Davis the historian is one of my favorite writers, but in this case, he was dead wrong about Davis the secretary of War.
During his tenure at the head of the War Department during the administration of President Franklin Pierce, Davis was the driving force behind the expansion of the Capitol into the architectural landmark that we know today.
Even before he officially took over the project as the civilian administrator in charge of the Army Corps of Engineers, Davis had pushed the project as a Senator. The growing nation — and growing Congress — Davis argued, needed a bigger home for its legislature.
If it seems contradictory that the man who would one day lead a rebellion against the government whose seat was that same Capitol, that is only the beginning of the contradiction that is Jefferson Davis, whose enigmatic journey through the 1850s is the central human narrative in “Freedom’s Cap: The United States Capitol and the Coming of the Civil War.”
“From 1850 until the day he abandoned Washington to become president of the Confederacy eleven years later, Davis would be the new Capitol’s political champion, benefactor, and shepherd,” writes Guy Gugliotta, who once covered Congress for the Washington Post. “Without him the modern Capitol, recognized throughout the world as an enduring symbol of republican democracy, would never have existed.”

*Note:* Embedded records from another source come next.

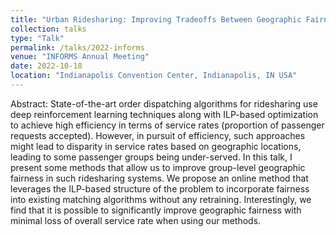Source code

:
 ```yaml
---
title: "Urban Ridesharing: Improving Tradeoffs Between Geographic Fairness And Efficiency"
collection: talks
type: "Talk"
permalink: /talks/2022-informs
venue: "INFORMS Annual Meeting"
date: 2022-10-18
location: "Indianapolis Convention Center, Indianapolis, IN USA"
---
```


Abstract:
State-of-the-art order dispatching algorithms for ridesharing use deep reinforcement learning techniques along with ILP-based optimization to achieve high efficiency in terms of service rates (proportion of passenger requests accepted). However, in pursuit of efficiency, such approaches might lead to disparity in service rates based on geographic locations, leading to some passenger groups being under-served. In this talk, I present some methods that allow us to improve group-level geographic fairness in such ridesharing systems. We propose an online method that leverages the ILP-based structure of the problem to incorporate fairness into existing matching algorithms without any retraining. Interestingly, we find that it is possible to significantly improve geographic fairness with minimal loss of overall service rate when using our methods.

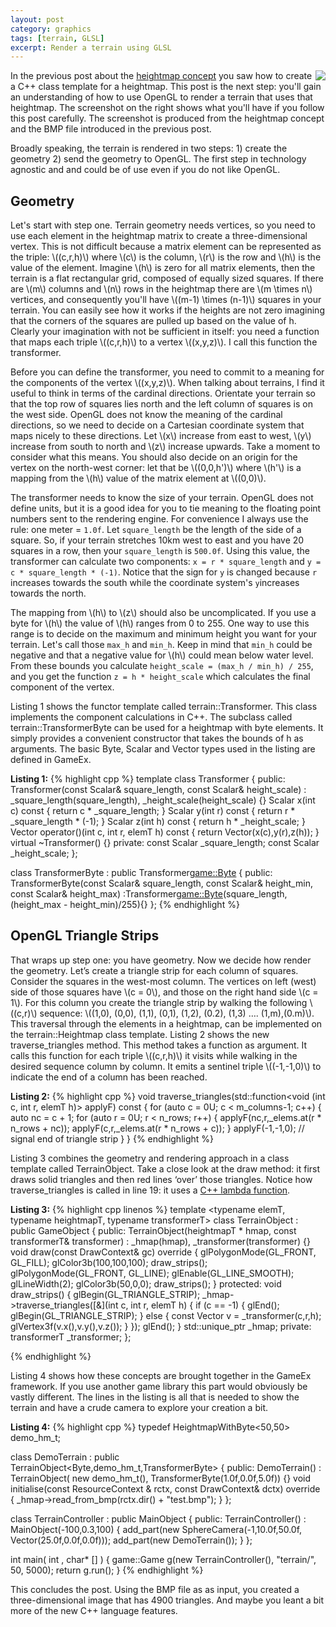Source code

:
 ```yaml
---
layout: post
category: graphics
tags: [terrain, GLSL]
excerpt: Render a terrain using GLSL 
---
```

<img src="http://lh3.ggpht.com/-2oU6PugYIbU/UeHGZOVlRVI/AAAAAAAAAPY/DHO9xl1NJZc/screen_thumb.png?imgmax=800" style="float:right"/>
In the previous post about the <a href="{% post_url 2013-08-18-terrain-rendering-with-GLSL %}">heightmap concept</a>  you saw how to create a C++ class template for a heightmap.  This post is the next step: you'll gain an understanding of how to use OpenGL to render a terrain that uses that heightmap.  The screenshot on the right shows what you'll have if you follow this post carefully.  The screenshot is produced from the heightmap concept and the BMP file introduced in the previous post. 

Broadly speaking, the terrain is rendered in two steps: 1) create the geometry 2) send the geometry to OpenGL.   The first step in technology agnostic and and could be of use even if you do not like OpenGL.   

## Geometry
Let's start with step one. Terrain geometry needs vertices, so you need to use each element in the heightmap matrix to create a three-dimensional vertex.  This is not difficult because a matrix element can be represented as the triple: \\((c,r,h)\\) where \\(c\\) is the column, \\(r\\) is the row and \\(h\\) is the value of the element.  Imagine \\(h\\) is zero for all matrix elements, then the terrain is a flat rectangular grid, composed of equally sized squares. If there are \\(m\\) columns and \\(n\\) rows in the heightmap there are \\(m \times n\\) vertices, and consequently you'll have \\((m-1) \times (n-1)\\) squares in your terrain.  You can easily see how it works if the heights are not zero imagining that the corners of the squares are pulled up based on the value of h.  Clearly your imagination with not be sufficient in itself: you need a function that maps each triple \\((c,r,h)\\) to a vertex \\((x,y,z)\\). I call this function the transformer. 

Before you can define the transformer, you need to commit to a meaning for the components of the vertex \\((x,y,z)\\).  When talking about terrains, I find it useful to think in terms of the cardinal directions.   Orientate your terrain so that the top row of squares lies north and the left column of squares is on the west side.  OpenGL does not know the meaning of the cardinal directions, so we need to decide on a Cartesian coordinate system that maps nicely to these directions.  Let \\(x\\) increase from east to west, \\(y\\) increase from south to north and \\(z\\) increase upwards.  Take a moment to consider what this means. You should also decide on an origin for the vertex on the north-west corner: let that be \\((0,0,h')\\) where \\(h'\\) is a mapping from the \\(h\\) value of the matrix element at \\((0,0)\\).

The transformer needs to know the size of your terrain.  OpenGL does not define units, but it is a good idea for you to tie meaning to the floating point numbers sent to the rendering engine.  For convenience I always use the rule: one meter = `1.0f`.  Let `square_length` be the length of the side of a square.  So, if your terrain stretches 10km west to east and you have 20 squares in a row, then your `square_length` is `500.0f`.   Using this value, the transformer can calculate two components: `x = r * square_length` and `y = c * square_length * (-1)`.  Notice that the sign for `y` is changed because `r` increases towards the south while the coordinate system's `y`increases towards the north.

The mapping from \\(h\\) to \\(z\\) should also be uncomplicated.  If you use a byte for \\(h\\) the value of \\(h\\) ranges from 0 to 255.  One way to use this range is to decide on the maximum and minimum height you want for your terrain. Let's call those `max_h` and `min_h`. Keep in mind that `min_h` could be negative and that a negative value for \\(h\\) could mean below water level.  From these bounds you calculate 
`height_scale = (max_h / min_h) / 255`, and you get the function `z = h * height_scale` which calculates the final component of the vertex.   

Listing 1 shows the functor template called terrain::Transformer.  This class implements the component calculations in C++.  The subclass called terrain::TransformerByte can be used for a heightmap with byte elements. It simply provides a convenient constructor that takes the bounds of h as arguments.  The basic Byte, Scalar and Vector types used in the listing are defined in GameEx.

**Listing 1:**
{% highlight cpp %}
template <typename elemT> class Transformer {
public:
	Transformer(const Scalar& square_length, const Scalar& height_scale)
		: _square_length(square_length), _height_scale(height_scale) {}
	Scalar x(int c) const { return c * _square_length; }
	Scalar y(int r) const { return r * _square_length * (-1); }
	Scalar z(int h) const { return h * _height_scale; }
	Vector operator()(int c, int r, elemT h) const {
		return Vector(x(c),y(r),z(h));
	}
	virtual ~Transformer() {}
private:
	const Scalar _square_length;
	const Scalar _height_scale;
};

class TransformerByte : public Transformer<game::Byte> {
public:
	TransformerByte(const Scalar& square_length,
			const Scalar& height_min, const Scalar& height_max)
	:Transformer<game::Byte>(square_length, (height_max - height_min)/255){}
};
{% endhighlight %}

## OpenGL Triangle Strips
That wraps up step one: you have geometry.  Now we decide how render the geometry.  Let’s create a triangle strip for each column of squares.  Consider the squares in the west-most column. The vertices on left (west) side of those squares have \\(c = 0\\), and those on the right hand side \\(c = 1\\).  For this column you create the triangle strip by walking the following  \\((c,r)\\) sequence: \\((1,0), (0,0), (1,1), (0,1), (1,2), (0.2), (1,3) …. (1,m),(0.m)\\).  
This traversal through the elements in a heightmap, can be implemented on the terrain::Heightmap class template.  Listing 2 shows the new traverse_triangles method.  This method takes a function as argument.  It calls this function for each triple \\((c,r,h)\\) it visits while walking in the desired sequence column by column.  It emits a sentinel triple \\((-1,-1,0)\\) to indicate the end of a column has been reached.

**Listing 2:**
{% highlight cpp %}
void traverse_triangles(std::function<void (int c, int r, elemT h)> applyF) const {
	for (auto c = 0U; c < m_columns-1; c++) {
		auto nc = c + 1;
		for (auto r = 0U; r < n_rows; r++) {
			applyF(nc,r,_elems.at(r * n_rows + nc));
			applyF(c,r,_elems.at(r * n_rows + c));
		}
		applyF(-1,-1,0); // signal end of triangle strip
	}
}
{% endhighlight %}

Listing 3 combines the geometry and rendering approach in a class template called TerrainObject.  Take a close look at the draw method: it first draws solid triangles and then red lines ‘over’ those triangles.  Notice how traverse_triangles is called in line 19: it uses a [C++ lambda function](http://www.cprogramming.com/c++11/c++11-lambda-closures.html).

**Listing 3:**
{% highlight cpp linenos %}
template <typename elemT, typename heightmapT, typename transformerT> class TerrainObject
  	: public GameObject {
public:
	TerrainObject(heightmapT * hmap, const transformerT& transformer)
		: _hmap(hmap), _transformer(transformer) {}
	void draw(const DrawContext& gc) override {
		glPolygonMode(GL_FRONT, GL_FILL);
		glColor3b(100,100,100);
		draw_strips();
		glPolygonMode(GL_FRONT, GL_LINE);
		glEnable(GL_LINE_SMOOTH);
		glLineWidth(2);
		glColor3b(50,0,0);
		draw_strips();
	}
protected:
	void draw_strips() {
		glBegin(GL_TRIANGLE_STRIP);
		_hmap->traverse_triangles([&](int c, int r, elemT h) {
			if (c == -1) {
				glEnd();
				glBegin(GL_TRIANGLE_STRIP);
			} else {
				const Vector v = _transformer(c,r,h);
				glVertex3f(v.x(),v.y(),v.z());
			}
		});
		glEnd();
	}
	std::unique_ptr<heightmapT> _hmap;
private:
	transformerT _transformer;
};

{% endhighlight %}

Listing 4 shows how these concepts are brought together in the GameEx framework.  If you use another game library this part would obviously be vastly different.  The lines in the listing is all that is needed to show the terrain and have a crude camera to explore your creation a bit.

**Listing 4:**
{% highlight cpp %}
typedef HeightmapWithByte<50,50> demo_hm_t;

class DemoTerrain : public TerrainObject<Byte,demo_hm_t,TransformerByte> {
public:
  DemoTerrain() : TerrainObject(
			new demo_hm_t(),
			TransformerByte(1.0f,0.0f,5.0f))  {}
	void initialise(const ResourceContext & rctx, const DrawContext& dctx) override {
		_hmap->read_from_bmp(rctx.dir() + "test.bmp");
	}
};

class TerrainController : public MainObject {
	public:
	TerrainController() : MainObject(-100,0.3,100) {
		add_part(new SphereCamera(-1,10.0f,50.0f, Vector(25.0f,0.0f,0.0f)));
		add_part(new DemoTerrain());
	}
};

int main( int , char* [] ) {
	game::Game g(new TerrainController(), "terrain/", 50, 5000);
	return g.run();
}
{% endhighlight %}

This concludes the post. Using the BMP file as as input,  you created a three-dimensional image that has 4900 triangles.  And maybe you leant a bit more of the new C++ language features.

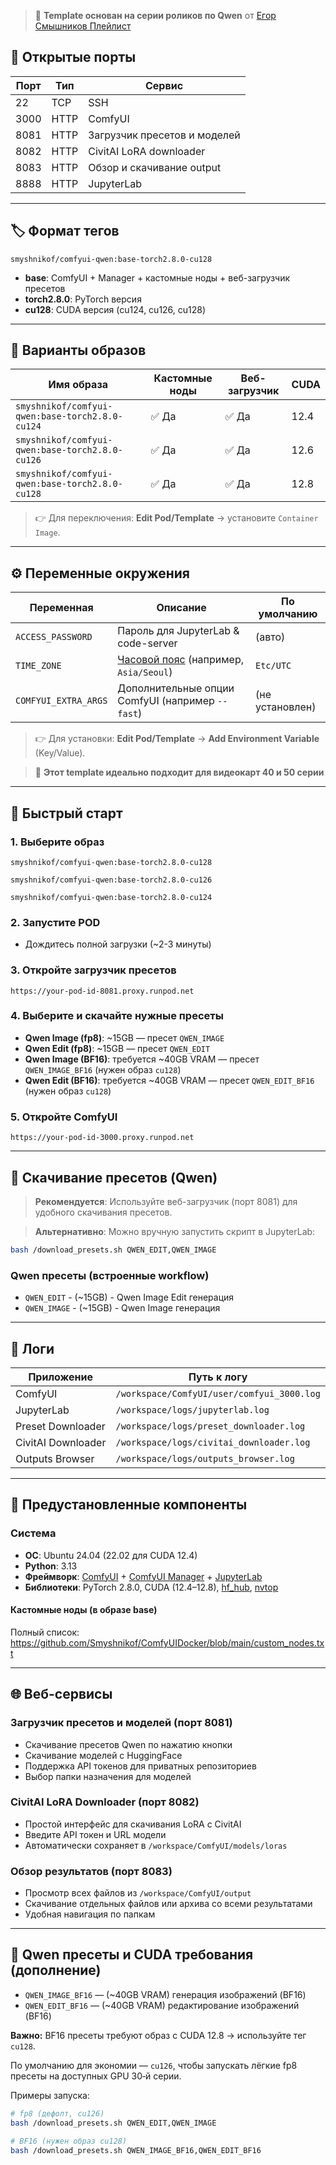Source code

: > 🎥 **Template основан на серии роликов по Qwen** от [Егор Смышников Плейлист](https://www.youtube.com/playlist?list=PLUREBJZfEOoPztQiVSV7vYegAsOtwMiZi)

## 🔌 Открытые порты

| Порт | Тип | Сервис |
| ---- | ---- | ----------- |
| 22   | TCP  | SSH         |
| 3000 | HTTP | ComfyUI     |
| 8081 | HTTP | Загрузчик пресетов и моделей |
| 8082 | HTTP | CivitAI LoRA downloader |
| 8083 | HTTP | Обзор и скачивание output |
| 8888 | HTTP | JupyterLab  |

---

## 🏷️ Формат тегов

```text
smyshnikof/comfyui-qwen:base-torch2.8.0-cu128
```

* **base**: ComfyUI + Manager + кастомные ноды + веб-загрузчик пресетов
* **torch2.8.0**: PyTorch версия
* **cu128**: CUDA версия (cu124, cu126, cu128)

---

## 🧱 Варианты образов

| Имя образа                                 | Кастомные ноды | Веб-загрузчик | CUDA |
| ------------------------------------------ | ------------ | ---- | ---- |
| `smyshnikof/comfyui-qwen:base-torch2.8.0-cu124`| ✅ Да         | ✅ Да  | 12.4 |
| `smyshnikof/comfyui-qwen:base-torch2.8.0-cu126`| ✅ Да         | ✅ Да  | 12.6 |
| `smyshnikof/comfyui-qwen:base-torch2.8.0-cu128`| ✅ Да         | ✅ Да  | 12.8 |

> 👉 Для переключения: **Edit Pod/Template** → установите `Container Image`.

---

## ⚙️ Переменные окружения

| Переменная                | Описание                                                                | По умолчанию   |
| ----------------------- | -------------------------------------------------------------------------- | --------- |
| `ACCESS_PASSWORD`       | Пароль для JupyterLab & code-server                                      | (авто)   |
| `TIME_ZONE`             | [Часовой пояс](https://en.wikipedia.org/wiki/List_of_tz_database_time_zones) (например, `Asia/Seoul`)   | `Etc/UTC` |
| `COMFYUI_EXTRA_ARGS`    | Дополнительные опции ComfyUI (например `--fast`)                        | (не установлен)   |

> 👉 Для установки: **Edit Pod/Template** → **Add Environment Variable** (Key/Value).


> 🎯 **Этот template идеально подходит для видеокарт 40 и 50 серии**

---

## 🚀 Быстрый старт

### 1. Выберите образ
```
smyshnikof/comfyui-qwen:base-torch2.8.0-cu128
```
```
smyshnikof/comfyui-qwen:base-torch2.8.0-cu126
```
```
smyshnikof/comfyui-qwen:base-torch2.8.0-cu124
```

### 2. Запустите POD
- Дождитесь полной загрузки (~2-3 минуты)

### 3. Откройте загрузчик пресетов
```
https://your-pod-id-8081.proxy.runpod.net
```

### 4. Выберите и скачайте нужные пресеты
- **Qwen Image (fp8)**: ~15GB — пресет `QWEN_IMAGE`
- **Qwen Edit (fp8)**: ~15GB — пресет `QWEN_EDIT`
- **Qwen Image (BF16)**: требуется ~40GB VRAM — пресет `QWEN_IMAGE_BF16` (нужен образ `cu128`)
- **Qwen Edit (BF16)**: требуется ~40GB VRAM — пресет `QWEN_EDIT_BF16` (нужен образ `cu128`)

### 5. Откройте ComfyUI
```
https://your-pod-id-3000.proxy.runpod.net
```

---

## 🔧 Скачивание пресетов (Qwen)

> **Рекомендуется**: Используйте веб-загрузчик (порт 8081) для удобного скачивания пресетов.

> **Альтернативно**: Можно вручную запустить скрипт в JupyterLab:

```bash
bash /download_presets.sh QWEN_EDIT,QWEN_IMAGE
```

### Qwen пресеты (встроенные workflow)

- `QWEN_EDIT` - (~15GB) - Qwen Image Edit генерация
- `QWEN_IMAGE` - (~15GB) - Qwen Image генерация

---

## 📁 Логи

| Приложение         | Путь к логу                                   |
| ----------- | ------------------------------------------ |
| ComfyUI     | `/workspace/ComfyUI/user/comfyui_3000.log` |
| JupyterLab  | `/workspace/logs/jupyterlab.log`           |
| Preset Downloader | `/workspace/logs/preset_downloader.log` |
| CivitAI Downloader | `/workspace/logs/civitai_downloader.log` |
| Outputs Browser | `/workspace/logs/outputs_browser.log` |

---

## 🧩 Предустановленные компоненты

### Система

* **ОС**: Ubuntu 24.04 (22.02 для CUDA 12.4)
* **Python**: 3.13
* **Фреймворк**: [ComfyUI](https://github.com/comfyanonymous/ComfyUI) + [ComfyUI Manager](https://github.com/Comfy-Org/ComfyUI-Manager) + [JupyterLab](https://jupyter.org/)
* **Библиотеки**: PyTorch 2.8.0, CUDA (12.4–12.8), [hf_hub](https://huggingface.co/docs/huggingface_hub), [nvtop](https://github.com/Syllo/nvtop)

#### Кастомные ноды (в образе **base**)

Полный список: https://github.com/Smyshnikof/ComfyUIDocker/blob/main/custom_nodes.txt

---

## 🌐 Веб-сервисы

### Загрузчик пресетов и моделей (порт 8081)
- Скачивание пресетов Qwen по нажатию кнопки
- Скачивание моделей с HuggingFace
- Поддержка API токенов для приватных репозиториев
- Выбор папки назначения для моделей

### CivitAI LoRA Downloader (порт 8082)
- Простой интерфейс для скачивания LoRA с CivitAI
- Введите API токен и URL модели
- Автоматически сохраняет в `/workspace/ComfyUI/models/loras`

### Обзор результатов (порт 8083)  
- Просмотр всех файлов из `/workspace/ComfyUI/output`
- Скачивание отдельных файлов или архива со всеми результатами
- Удобная навигация по папкам

---

## 🧩 Qwen пресеты и CUDA требования (дополнение)

- `QWEN_IMAGE_BF16` — (~40GB VRAM) генерация изображений (BF16)
- `QWEN_EDIT_BF16` — (~40GB VRAM) редактирование изображений (BF16)

**Важно:** BF16 пресеты требуют образ с CUDA 12.8 → используйте тег `cu128`.

По умолчанию для экономии — `cu126`, чтобы запускать лёгкие fp8 пресеты на доступных GPU 30‑й серии.

Примеры запуска:
```bash
# fp8 (дефолт, cu126)
bash /download_presets.sh QWEN_EDIT,QWEN_IMAGE

# BF16 (нужен образ cu128)
bash /download_presets.sh QWEN_IMAGE_BF16,QWEN_EDIT_BF16
```


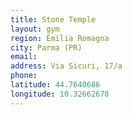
 ```yaml
---
title: Stone Temple
layout: gym
region: Emilia Romagna
city: Parma (PR)
email: 
address: Via Sicuri, 17/a
phone: 
latitude: 44.7640686
longitude: 10.32662678
---
```


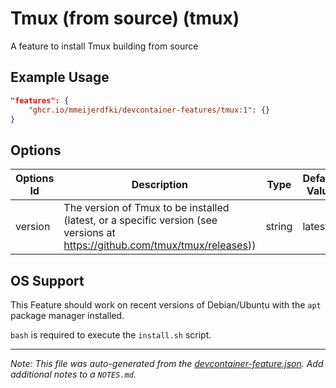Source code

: 
# Tmux (from source) (tmux)

A feature to install Tmux building from source

## Example Usage

```json
"features": {
    "ghcr.io/mmeijerdfki/devcontainer-features/tmux:1": {}
}
```

## Options

| Options Id | Description | Type | Default Value |
|-----|-----|-----|-----|
| version | The version of Tmux to be installed (latest, or a specific version (see versions at https://github.com/tmux/tmux/releases)) | string | latest |

## OS Support

This Feature should work on recent versions of Debian/Ubuntu with the `apt` package manager installed.

`bash` is required to execute the `install.sh` script.

---

_Note: This file was auto-generated from the [devcontainer-feature.json](https://github.com/mmeijerdfki/devcontainer-features/blob/main/src/tmux/devcontainer-feature.json).  Add additional notes to a `NOTES.md`._
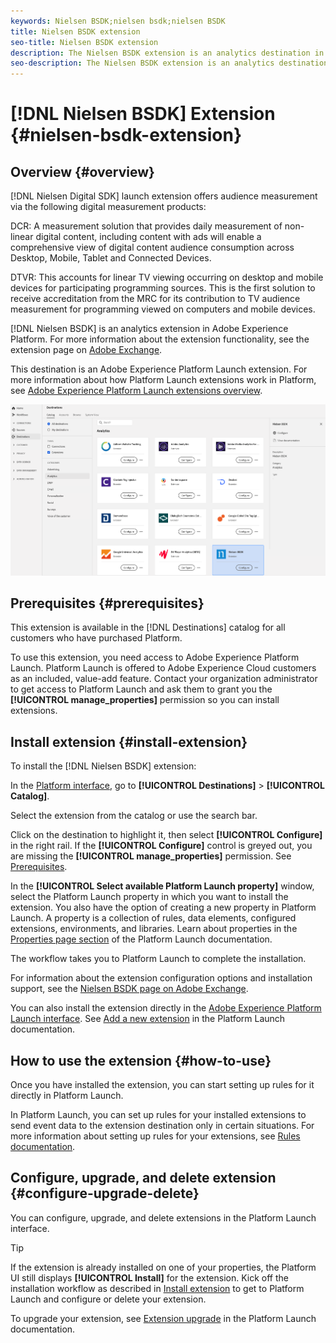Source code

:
 ```yaml
---
keywords: Nielsen BSDK;nielsen bsdk;nielsen BSDK
title: Nielsen BSDK extension
seo-title: Nielsen BSDK extension
description: The Nielsen BSDK extension is an analytics destination in Adobe Experience Platform. For more information about the extension functionality, see the extension page on Adobe Exchange.
seo-description: The Nielsen BSDK extension is an analytics destination in Adobe Experience Platform. For more information about the extension functionality, see the extension page on Adobe Exchange.
---
```


# [!DNL Nielsen BSDK] Extension {#nielsen-bsdk-extension}

## Overview {#overview}

[!DNL Nielsen Digital SDK] launch extension offers audience measurement via the following digital measurement products:

DCR: A measurement solution that provides daily measurement of non-linear digital content, including content with ads will enable a comprehensive view of digital content audience consumption across Desktop, Mobile, Tablet and Connected Devices.

DTVR: This accounts for linear TV viewing occurring on desktop and mobile devices for participating programming sources. This is the first solution to receive accreditation from the MRC for its contribution to TV audience measurement for programming viewed on computers and mobile devices.

[!DNL Nielsen BSDK] is an analytics extension in Adobe Experience Platform. For more information about the extension functionality, see the extension page on [Adobe Exchange](https://exchange.adobe.com/experiencecloud.details.101361.html).

This destination is an Adobe Experience Platform Launch extension. For more information about how Platform Launch extensions work in Platform, see [Adobe Experience Platform Launch extensions overview](../launch-extensions/overview.md).

![Nielsen BSDK Extension](../../assets/catalog/analytics/nielsen-bsdk/catalog.png)

## Prerequisites {#prerequisites}

This extension is available in the [!DNL Destinations] catalog for all customers who have purchased Platform.

To use this extension, you need access to Adobe Experience Platform Launch. Platform Launch is offered to Adobe Experience Cloud customers as an included, value-add feature. Contact your organization administrator to get access to Platform Launch and ask them to grant you the **[!UICONTROL manage_properties]** permission so you can install extensions.

## Install extension {#install-extension}

To install the [!DNL Nielsen BSDK] extension:

In the [Platform interface](http://platform.adobe.com/), go to **[!UICONTROL Destinations]** > **[!UICONTROL Catalog]**.

Select the extension from the catalog or use the search bar.

Click on the destination to highlight it, then select **[!UICONTROL Configure]** in the right rail. If the **[!UICONTROL Configure]** control is greyed out, you are missing the **[!UICONTROL manage_properties]** permission. See [Prerequisites](#prerequisites).

In the **[!UICONTROL Select available Platform Launch property]** window, select the Platform Launch property in which you want to install the extension. You also have the option of creating a new property in Platform Launch. A property is a collection of rules, data elements, configured extensions, environments, and libraries. Learn about properties in the [Properties page section](https://experienceleague.adobe.com/docs/launch/using/reference/admin/companies-and-properties.html#properties-page) of the Platform Launch documentation.

The workflow takes you to Platform Launch to complete the installation.

For information about the extension configuration options and installation support, see the [Nielsen BSDK page on Adobe Exchange](https://exchange.adobe.com/experiencecloud.details.101361.html).

You can also install the extension directly in the [Adobe Experience Platform Launch interface](https://launch.adobe.com/). See [Add a new extension](https://experienceleague.adobe.com/docs/launch/using/reference/manage-resources/extensions/overview.html?lang=en#add-a-new-extension) in the Platform Launch documentation.

## How to use the extension {#how-to-use}

Once you have installed the extension, you can start setting up rules for it directly in Platform Launch.

In Platform Launch, you can set up rules for your installed extensions to send event data to the extension destination only in certain situations. For more information about setting up rules for your extensions, see [Rules documentation](https://experienceleague.adobe.com/docs/launch/using/reference/manage-resources/rules.html).

## Configure, upgrade, and delete extension {#configure-upgrade-delete}

You can configure, upgrade, and delete extensions in the Platform Launch interface.

>[!TIP]
>
>If the extension is already installed on one of your properties, the Platform UI still displays **[!UICONTROL Install]** for the extension. Kick off the installation workflow as described in [Install extension](#install-extension) to get to Platform Launch and configure or delete your extension.

To upgrade your extension, see [Extension upgrade](https://experienceleague.adobe.com/docs/launch/using/reference/manage-resources/extensions/extension-upgrade.html) in the Platform Launch documentation.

Gugliotta’s fondness for the building is evident on nearly every page, as he recounts the travails of those besides Davis who had a hand in the building of the House and Senate extensions and the new Dome.
In many ways it is a sordid tale of professional jealousy, partisan bickering, underhanded dealing, labor strife and cost overruns. Plus ça change, plus c’est la même chose.
But in a deeper sense, “Freedom’s Cap” is a beautiful story about the triumph of republican government and the men devoted to it, none more than the Army engineer in charge, Capt. Montgomery C. Meigs.
The debt owed to Meigs by the nation’s capital is almost too great to measure.
He led the building of the Washington Aqueduct, which first brought a regular supply of fresh water to the city. Later, it was Meigs who conceived of turning Robert E. Lee’s former home into a national cemetery for fallen soldiers.
And Meigs’ devotion to the expansion of the Capitol was second only to that of Davis.
He hired the workers, stood up to the carping Congressmen (with help from Davis, who suffered fools not at all) and brought in the artists and artisans — including Constantino Brumidi — who turned what might have been just another federal building project into a master work.
“For Meigs, the Capitol was less a meeting hall than a cathedral — an enduring and unforgettable monument to the greatness, not only of God and the Republic, but also of Montgomery C. Meigs,” Gugliotta writes.
He had offers to leave the Army and take other jobs for more money. He would have none of it.